"The Dark Knight Rises" still of Christian Bale and the suit
It seems obvious to me that the Aurora, Colorado cinema shooting and the close-on-its-heels massacre at the Sikh temple make the need for gun control clear and absolute, in particular the need to renew an assault weapons ban that would have covered the assault rifle James Holmes used. I immediately signed all the gun control petitions which showed up in my inbox, such as this bipartisan one from 700 mayors. (Others are listed at the end of this article). What seems patently obvious to me, however, is not so obvious to everyone, as gun sales in Colorado spiked 41% after the shooting at the Batman screening. The gun lobby -- which is to a large extent a gun manufacturers' lobby -- is certainly not going to let reforms come easily, even though there have been 60 mass shootings in the U.S. just in the 18 months since the Arizona shooting that injured Congresswoman Gabrielle Giffords.
Though there are many factors that contribute to this insanity, surely one of the reasons reform is so difficult is the prevalence of extremely powerful gun commercials available 24/7, slickly produced by multi-national corporations. These are not ads for specific gun models per se but movies, video games, TV shows, online videos, violent songs, and yes, graphic novels and comic books, which send the message that it's a very threatening world out there, that there are people who are less-than-human who you should hate, and that the way to be strong and cool is to be proficient at violence. This is emotional, gut-level propaganda, and it works.

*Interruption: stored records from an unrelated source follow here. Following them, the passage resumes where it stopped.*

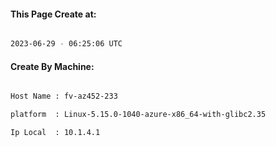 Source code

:
   
#### This Page Create at:

```bash

2023-06-29 - 06:25:06 UTC

```

#### Create By Machine:

```bash

Host Name : fv-az452-233

platform  : Linux-5.15.0-1040-azure-x86_64-with-glibc2.35

Ip Local  : 10.1.4.1

```

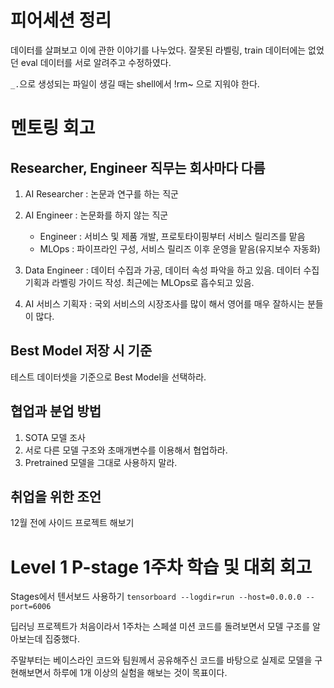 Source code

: # 피어세션 정리

데이터를 살펴보고 이에 관한 이야기를 나누었다. 잘못된 라벨링, train 데이터에는 없었던 eval 데이터를 서로 알려주고 수정하였다.

`_.`으로 생성되는 파일이 생길 때는 shell에서 !rm~ 으로 지워야 한다.

# 멘토링 회고
## Researcher, Engineer 직무는 회사마다 다름

1. AI Researcher : 논문과 연구를 하는 직군

2. AI Engineer : 논문화를 하지 않는 직군
    - Engineer : 서비스 및 제품 개발, 프로토타이핑부터 서비스 릴리즈를 맡음
    - MLOps : 파이프라인 구성, 서비스 릴리즈 이후 운영을 맡음(유지보수 자동화)

3. Data Engineer : 데이터 수집과 가공, 데이터 속성 파악을 하고 있음. 데이터 수집 기획과 라벨링 가이드 작성. 최근에는 MLOps로 흡수되고 있음.

4. AI 서비스 기획자 : 국외 서비스의 시장조사를 많이 해서 영어를 매우 잘하시는 분들이 많다. 


## Best Model 저장 시 기준

테스트 데이터셋을 기준으로 Best Model을 선택하라.


## 협업과 분업 방법

1. SOTA 모델 조사
2. 서로 다른 모델 구조와 초매개변수를 이용해서 협업하라.
3. Pretrained 모델을 그대로 사용하지 말라.


## 취업을 위한 조언

12월 전에 사이드 프로젝트 해보기


# Level 1 P-stage 1주차 학습 및 대회 회고

Stages에서 텐서보드 사용하기
```tensorboard --logdir=run --host=0.0.0.0 --port=6006```

딥러닝 프로젝트가 처음이라서 1주차는 스페셜 미션 코드를 돌려보면서 모델 구조를 알아보는데 집중했다.

주말부터는 베이스라인 코드와 팀원께서 공유해주신 코드를 바탕으로 실제로 모델을 구현해보면서 하루에 1개 이상의 실험을 해보는 것이 목표이다. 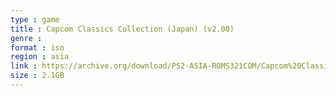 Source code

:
 ```yaml
---
type : game
title : Capcom Classics Collection (Japan) (v2.00)
genre : 
format : iso
region : asia
link : https://archive.org/download/PS2-ASIA-ROMS321COM/Capcom%20Classics%20Collection%20%28Japan%29%20%28v2.00%29.7z
size : 2.1GB
---
```

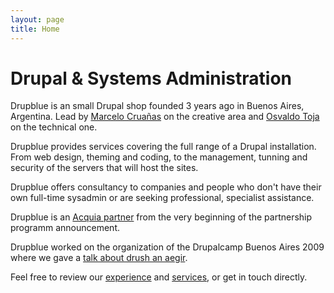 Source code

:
 ```yaml
---
layout: page
title: Home
---
```


Drupal & Systems Administration
==============================

Drupblue is an small Drupal shop founded 3 years ago in Buenos Aires, Argentina. Lead by [Marcelo Cruañas](http://www.drupblue.com/staff/marcelo-crua%C3%B1as) on the creative area and [Osvaldo Toja](/experience.html) on the technical one.

Drupblue provides services covering the full range of a Drupal installation. From web design, theming and coding, to the management, tunning and security of the servers that will host the sites.

Drupblue offers consultancy to companies and people who don't have their own full-time sysadmin or are seeking professional, specialist assistance.

Drupblue is an [Acquia partner](https://www.acquia.com/partners/showcase/drupblue) from the very beginning of the partnership programm announcement. 

Drupblue worked on the organization of the Drupalcamp Buenos Aires 2009 where we gave a [talk about drush an aegir](http://groups.drupal.org/taxonomy/term/8877).


Feel free to review our [experience](/experience.html) and [services](/services.html), or get in touch directly. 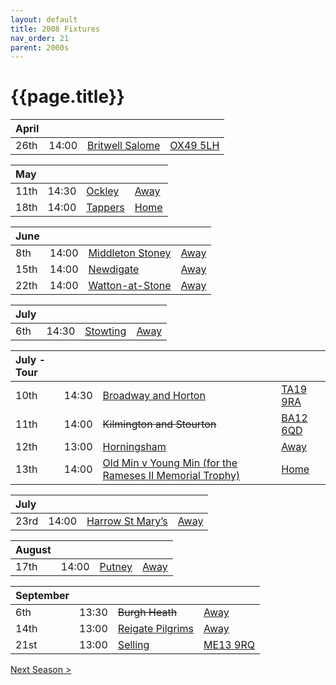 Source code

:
 ```yaml
---
layout: default
title: 2008 Fixtures
nav_order: 21
parent: 2000s
---
```


# {{page.title}}

| April |  |  |  |
|:---|:---|:---|:---|
| 26th | 14:00 | [Britwell Salome](britwell-salome) | [OX49 5LH](https://goo.gl/maps/CGgpPNyQhotADDFs9) |

| May |  |  |  |
|:---|:---|:---|:---|
| 11th | 14:30 | [Ockley](ockley) | [Away](https://goo.gl/maps/vmhvFhbrVZGrsXAAA) |
| 18th | 14:00 | [Tappers](tappers) | [Home](https://goo.gl/maps/w2skeCXwzZTEh7e26) |

| June |  |  |  |
|:---|:---|:---|:---|
| 8th | 14:00 | [Middleton Stoney](middleton-stoney) | [Away](https://goo.gl/maps/NKG1fHyPgmci55aGA) |
| 15th | 14:00 | [Newdigate](newdigate) | [Away](https://goo.gl/maps/kQnkUfc3MdtqLyvd8) |
| 22th | 14:00 | [Watton-at-Stone](watton-at-stone) | [Away](https://goo.gl/maps/JPBQawMsjLgYtVHk9) |

| July |  |  |  |
|:---|:---|:---|:---|
| 6th | 14:30 | [Stowting](stowting) | [Away](https://goo.gl/maps/3Br4woRQXRqh9Uje8) |

| July - Tour |  |  |  |
|:---|:---|:---|:---|
| 10th | 14:30 | [Broadway and Horton](broadway-and-horton) | [TA19 9RA](https://goo.gl/maps/ULbmC6LSX5HSAe8U6) |
| 11th | 14:00 | <del>Kilmington and Stourton</del> | [BA12 6QD](https://goo.gl/maps/6q53XChZh9A2) |
| 12th | 13:00 | [Horningsham](horningsham) | [Away](https://goo.gl/maps/SNpXcsajYDXfjmff7) |
| 13th | 14:00 | [Old Min v Young Min (for the Rameses II Memorial Trophy)](old-min-young-min) | [Home](https://goo.gl/maps/w2skeCXwzZTEh7e26) |

| July |  |  |  |
|:---|:---|:---|:---|
| 23rd | 14:00 | [Harrow St Mary’s](harrow-st-marys) | [Away](https://goo.gl/maps/hQYX8CNkwC21DE1aA) |

| August |  |  |  |
|:---|:---|:---|:---|
| 17th | 14:00 | [Putney](putney) | [Away](https://goo.gl/maps/BSCqsxBxFLsjeJGYA) |

| September |  |  |  |
|:---|:---|:---|:---|
| 6th | 13:30 | <del>Burgh Heath</del> | [Away]() |
| 14th | 13:00 | [Reigate Pilgrims](reigate-pilgrims) | [Away](https://goo.gl/maps/z54KDhWLtQreY6xy9) |
| 21st | 13:00 | [Selling](selling) | [ME13 9RQ](https//goo.gl/maps/QeLhjBkEbJr) |

[Next Season >](../2009)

James Holmes' deep identification with The Joker of the 2008 Dark Knight movie is one more very serious warning signal about our culture. When scientists measure toxicity levels in our water or air or they measure the growth of an epidemic, the markers that indicate the problem seem to first be the most susceptible members of the population. Poisons tend to be more noticeable in the homes of the poor and the bodies of children, pregnant women, the elderly, and those with compromised systems. Individuals like Holmes who so horrendously mistake movies for real life -- or real life for a movie -- are the ones who happen to be most susceptible. But the breakdowns or mania or whatever you want to call it that they go through are indicators of the presence of toxins which put everyone at risk.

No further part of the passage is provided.